Unlikely lord of the long haul

Never heard of a pro-tourer? You have now.

Nobody knows what this thing is, exactly. Even H-D enthusiasts are momentarily perplexed by this sinister beast with its fat rear rubber and stealth fighter styling, looking as much like a George Barris mock-up for a remake of “Road Warrior” as any V-Rod model they’re acquainted with. Untrained eyes have an even harder time of it, mistaking it for some kind of avant-garde custom creation or skunk works pro-street screamer. And then their eyebrows arch when they notice the subtle “Harley-Davidson” script on the airbox cover, followed invariably by an incredulous, “It’s a Harley?”

This machine exudes menace in the same way squint-eyed strangers in black dusters exude menace.
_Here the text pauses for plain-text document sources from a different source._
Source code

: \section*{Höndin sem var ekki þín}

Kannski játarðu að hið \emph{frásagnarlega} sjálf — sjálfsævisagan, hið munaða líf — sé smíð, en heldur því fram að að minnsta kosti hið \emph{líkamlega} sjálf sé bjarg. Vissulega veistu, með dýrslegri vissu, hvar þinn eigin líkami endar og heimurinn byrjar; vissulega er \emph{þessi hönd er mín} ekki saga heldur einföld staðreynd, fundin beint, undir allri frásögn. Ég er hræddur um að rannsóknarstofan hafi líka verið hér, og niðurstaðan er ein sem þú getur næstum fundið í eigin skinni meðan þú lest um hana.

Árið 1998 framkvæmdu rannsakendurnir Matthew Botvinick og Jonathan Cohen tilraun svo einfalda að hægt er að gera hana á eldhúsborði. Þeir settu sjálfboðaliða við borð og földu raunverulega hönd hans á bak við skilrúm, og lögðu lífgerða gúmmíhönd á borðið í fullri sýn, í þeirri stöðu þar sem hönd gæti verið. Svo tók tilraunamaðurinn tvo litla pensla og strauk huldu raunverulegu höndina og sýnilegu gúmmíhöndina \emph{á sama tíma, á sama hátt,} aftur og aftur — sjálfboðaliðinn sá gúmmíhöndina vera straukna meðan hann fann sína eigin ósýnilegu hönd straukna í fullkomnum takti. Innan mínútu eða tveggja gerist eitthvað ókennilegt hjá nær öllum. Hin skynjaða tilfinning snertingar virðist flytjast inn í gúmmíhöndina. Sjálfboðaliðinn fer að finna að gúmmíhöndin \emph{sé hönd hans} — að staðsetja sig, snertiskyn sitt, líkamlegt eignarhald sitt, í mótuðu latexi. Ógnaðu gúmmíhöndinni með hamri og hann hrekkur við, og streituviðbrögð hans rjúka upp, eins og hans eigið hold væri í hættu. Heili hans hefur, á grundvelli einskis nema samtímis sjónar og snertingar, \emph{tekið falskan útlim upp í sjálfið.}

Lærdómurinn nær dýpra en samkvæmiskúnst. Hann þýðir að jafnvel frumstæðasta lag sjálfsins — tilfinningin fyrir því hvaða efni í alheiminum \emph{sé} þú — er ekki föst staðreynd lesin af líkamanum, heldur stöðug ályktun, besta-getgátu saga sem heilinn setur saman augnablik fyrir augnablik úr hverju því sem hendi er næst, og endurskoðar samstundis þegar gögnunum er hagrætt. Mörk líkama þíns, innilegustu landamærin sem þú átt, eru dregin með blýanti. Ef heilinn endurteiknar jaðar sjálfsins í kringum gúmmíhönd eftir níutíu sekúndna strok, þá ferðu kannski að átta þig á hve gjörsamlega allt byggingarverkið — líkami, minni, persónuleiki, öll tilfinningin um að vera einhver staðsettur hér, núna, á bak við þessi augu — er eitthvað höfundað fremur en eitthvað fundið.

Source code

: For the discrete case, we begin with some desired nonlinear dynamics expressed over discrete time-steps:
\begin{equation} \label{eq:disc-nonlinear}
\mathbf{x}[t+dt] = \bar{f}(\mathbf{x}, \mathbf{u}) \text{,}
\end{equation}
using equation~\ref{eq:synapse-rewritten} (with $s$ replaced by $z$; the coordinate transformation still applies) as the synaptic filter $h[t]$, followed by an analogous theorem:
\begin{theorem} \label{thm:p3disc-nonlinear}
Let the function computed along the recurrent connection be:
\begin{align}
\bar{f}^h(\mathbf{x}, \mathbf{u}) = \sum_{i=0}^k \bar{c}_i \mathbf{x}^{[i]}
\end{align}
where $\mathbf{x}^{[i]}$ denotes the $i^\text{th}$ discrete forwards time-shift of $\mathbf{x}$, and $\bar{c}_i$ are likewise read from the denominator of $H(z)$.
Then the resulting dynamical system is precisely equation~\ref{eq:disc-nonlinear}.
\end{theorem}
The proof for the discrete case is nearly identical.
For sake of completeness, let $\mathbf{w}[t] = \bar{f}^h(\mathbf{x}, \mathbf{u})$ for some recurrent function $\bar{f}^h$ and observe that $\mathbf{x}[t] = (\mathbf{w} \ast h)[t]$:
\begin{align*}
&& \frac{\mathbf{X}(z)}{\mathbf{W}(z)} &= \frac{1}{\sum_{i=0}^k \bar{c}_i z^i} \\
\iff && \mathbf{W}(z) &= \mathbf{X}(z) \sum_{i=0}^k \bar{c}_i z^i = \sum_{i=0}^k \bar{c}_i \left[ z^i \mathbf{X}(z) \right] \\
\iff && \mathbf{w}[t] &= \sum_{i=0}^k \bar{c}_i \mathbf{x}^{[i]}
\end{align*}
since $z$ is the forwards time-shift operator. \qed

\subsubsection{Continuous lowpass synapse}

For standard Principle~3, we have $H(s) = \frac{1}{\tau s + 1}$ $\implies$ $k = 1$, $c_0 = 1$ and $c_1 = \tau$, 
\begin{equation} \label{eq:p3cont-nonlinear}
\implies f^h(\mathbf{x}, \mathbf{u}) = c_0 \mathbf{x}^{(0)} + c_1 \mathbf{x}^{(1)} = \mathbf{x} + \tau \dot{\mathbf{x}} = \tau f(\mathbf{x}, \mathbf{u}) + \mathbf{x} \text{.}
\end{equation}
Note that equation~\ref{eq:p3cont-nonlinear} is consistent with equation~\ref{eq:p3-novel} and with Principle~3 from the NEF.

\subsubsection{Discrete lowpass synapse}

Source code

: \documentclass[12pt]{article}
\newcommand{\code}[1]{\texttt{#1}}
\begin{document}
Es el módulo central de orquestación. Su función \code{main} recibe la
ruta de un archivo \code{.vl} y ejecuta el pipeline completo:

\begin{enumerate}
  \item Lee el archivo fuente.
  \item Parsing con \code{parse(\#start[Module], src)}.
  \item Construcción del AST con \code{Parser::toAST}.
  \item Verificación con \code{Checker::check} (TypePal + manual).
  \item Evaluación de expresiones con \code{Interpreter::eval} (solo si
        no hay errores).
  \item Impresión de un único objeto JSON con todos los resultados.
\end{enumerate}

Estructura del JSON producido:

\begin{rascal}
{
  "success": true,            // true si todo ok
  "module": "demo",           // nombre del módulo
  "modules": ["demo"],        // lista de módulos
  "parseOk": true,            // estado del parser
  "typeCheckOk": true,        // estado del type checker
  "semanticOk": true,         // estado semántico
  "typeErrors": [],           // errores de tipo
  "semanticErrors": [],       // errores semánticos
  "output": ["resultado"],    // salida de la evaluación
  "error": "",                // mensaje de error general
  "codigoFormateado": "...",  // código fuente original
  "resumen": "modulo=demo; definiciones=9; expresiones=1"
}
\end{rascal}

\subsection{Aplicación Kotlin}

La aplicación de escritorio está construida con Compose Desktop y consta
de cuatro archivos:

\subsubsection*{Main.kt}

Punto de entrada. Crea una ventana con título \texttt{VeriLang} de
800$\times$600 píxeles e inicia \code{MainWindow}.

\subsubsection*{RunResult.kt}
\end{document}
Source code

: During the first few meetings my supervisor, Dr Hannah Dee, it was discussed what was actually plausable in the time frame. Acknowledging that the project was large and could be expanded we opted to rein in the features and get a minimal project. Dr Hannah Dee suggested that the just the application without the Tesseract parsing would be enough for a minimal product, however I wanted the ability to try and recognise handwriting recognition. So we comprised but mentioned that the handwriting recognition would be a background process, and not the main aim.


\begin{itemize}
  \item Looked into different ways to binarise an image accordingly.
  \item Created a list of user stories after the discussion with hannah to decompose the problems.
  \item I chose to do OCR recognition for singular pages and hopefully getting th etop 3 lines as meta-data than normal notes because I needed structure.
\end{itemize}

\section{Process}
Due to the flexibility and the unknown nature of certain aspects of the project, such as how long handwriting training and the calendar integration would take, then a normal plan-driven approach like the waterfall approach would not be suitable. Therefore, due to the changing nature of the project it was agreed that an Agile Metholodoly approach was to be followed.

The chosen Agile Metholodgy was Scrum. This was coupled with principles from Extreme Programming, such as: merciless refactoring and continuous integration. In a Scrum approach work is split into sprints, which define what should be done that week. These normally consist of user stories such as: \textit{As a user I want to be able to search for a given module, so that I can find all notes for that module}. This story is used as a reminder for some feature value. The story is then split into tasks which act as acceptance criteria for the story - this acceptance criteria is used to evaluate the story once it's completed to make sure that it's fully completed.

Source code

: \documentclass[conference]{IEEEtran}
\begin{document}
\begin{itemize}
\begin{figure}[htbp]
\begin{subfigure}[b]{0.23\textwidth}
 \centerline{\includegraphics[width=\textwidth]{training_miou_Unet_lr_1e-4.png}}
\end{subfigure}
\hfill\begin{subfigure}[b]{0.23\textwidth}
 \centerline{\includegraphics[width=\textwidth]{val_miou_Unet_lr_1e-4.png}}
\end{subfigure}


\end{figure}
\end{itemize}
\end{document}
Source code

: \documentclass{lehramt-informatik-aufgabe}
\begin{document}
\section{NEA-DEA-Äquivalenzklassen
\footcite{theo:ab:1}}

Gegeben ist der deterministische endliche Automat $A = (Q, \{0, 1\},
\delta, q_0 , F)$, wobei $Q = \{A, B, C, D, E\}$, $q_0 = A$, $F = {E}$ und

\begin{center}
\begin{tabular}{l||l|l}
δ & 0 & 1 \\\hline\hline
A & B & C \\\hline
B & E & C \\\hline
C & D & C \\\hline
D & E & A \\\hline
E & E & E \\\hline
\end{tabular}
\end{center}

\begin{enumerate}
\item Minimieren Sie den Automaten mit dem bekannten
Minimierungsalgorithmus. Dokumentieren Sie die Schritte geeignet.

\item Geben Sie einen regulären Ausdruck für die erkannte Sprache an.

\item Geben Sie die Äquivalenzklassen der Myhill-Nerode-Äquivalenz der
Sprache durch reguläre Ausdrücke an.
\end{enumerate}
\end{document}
Kick in an Ennio Morricone soundtrack and they’d be clearing the women and children from the street when I ride into town, basking in a badness-by-association inference I reinforce by refusing to smile or respond to inquisitive onlookers with anything more than mumbles, faint nods, and a mien of pure smugness like I’ve just won this bike in a fiddling contest with Old Scratch.

The Night Rod Special is the latest and most outrageous addition to the VRSC platform; the unholy fruit of an experiment in genetic meddling with recombinant V-DNA; an experiment that’s gone horribly, horribly… right. What makes the Night Rod Special special involves three basic mutations to the pre-existing VRSCD Night Rod, the first and most operationally significant being the splicing of V-Rod forward foot controls onto the machine. That change away from midmount positioning, combined with drag bars and a slammed rear suspension, alter the Special’s personality—and ergonomics—dramatically. Mutation number two is the uptick in rear tire size to the 240mm Dunlop that debuted on the 2006 Screamin’ Eagle V-Rod, and lastly and most noticeably, is the utterly unchecked use of black paint, powder coating and anodizing on the whole package. The Special is available in either Black Denim on Vivid Black, or Vivid Black on Denim Black—and you can substitute “flat” and “gloss” for those factory terms.

Ergo eccentric
In recent years there’s been a determined campaign on the part of The Motor Company to tighten up the ergonomic triangle of handlebars, seat and footpegs on virtually all their models, with the objective of tailoring the machines to reach a shorter—and thus wider—audience, most notably the distaff. The losers in that campaign have been the long riders—those over six feet tall—who’ve had to scrunch up somewhat to comport themselves to the new order. Happily, the Special missed that memo completely and went off in the other direction, setting its own defiant agenda and configuring a triangle that doesn’t just favor the tall, it demands the tall. The result is a seating position and posture unlike any other Milwaukee model, and not by a little. Even at 6-foot-4, I initially found the Special’s stretch so unfamiliar that my first impression upon mounting the machine at Harley’s Fleet Center in L.A., in preparation for a 500-mile shakedown cruise was an audible, “Uh oh.” Feet way forward, butt well back, and arms near the limit of their extension, I felt folded like a taco shell, and the possibility that this would prove a reasonable posture for long-distance riding seemed laughable. That concern was dispelled within the first 50 miles on the freeway as my body settled into the wind and I suddenly found myself perfectly situated for the draft, and remarkably, enduringly, comfortable.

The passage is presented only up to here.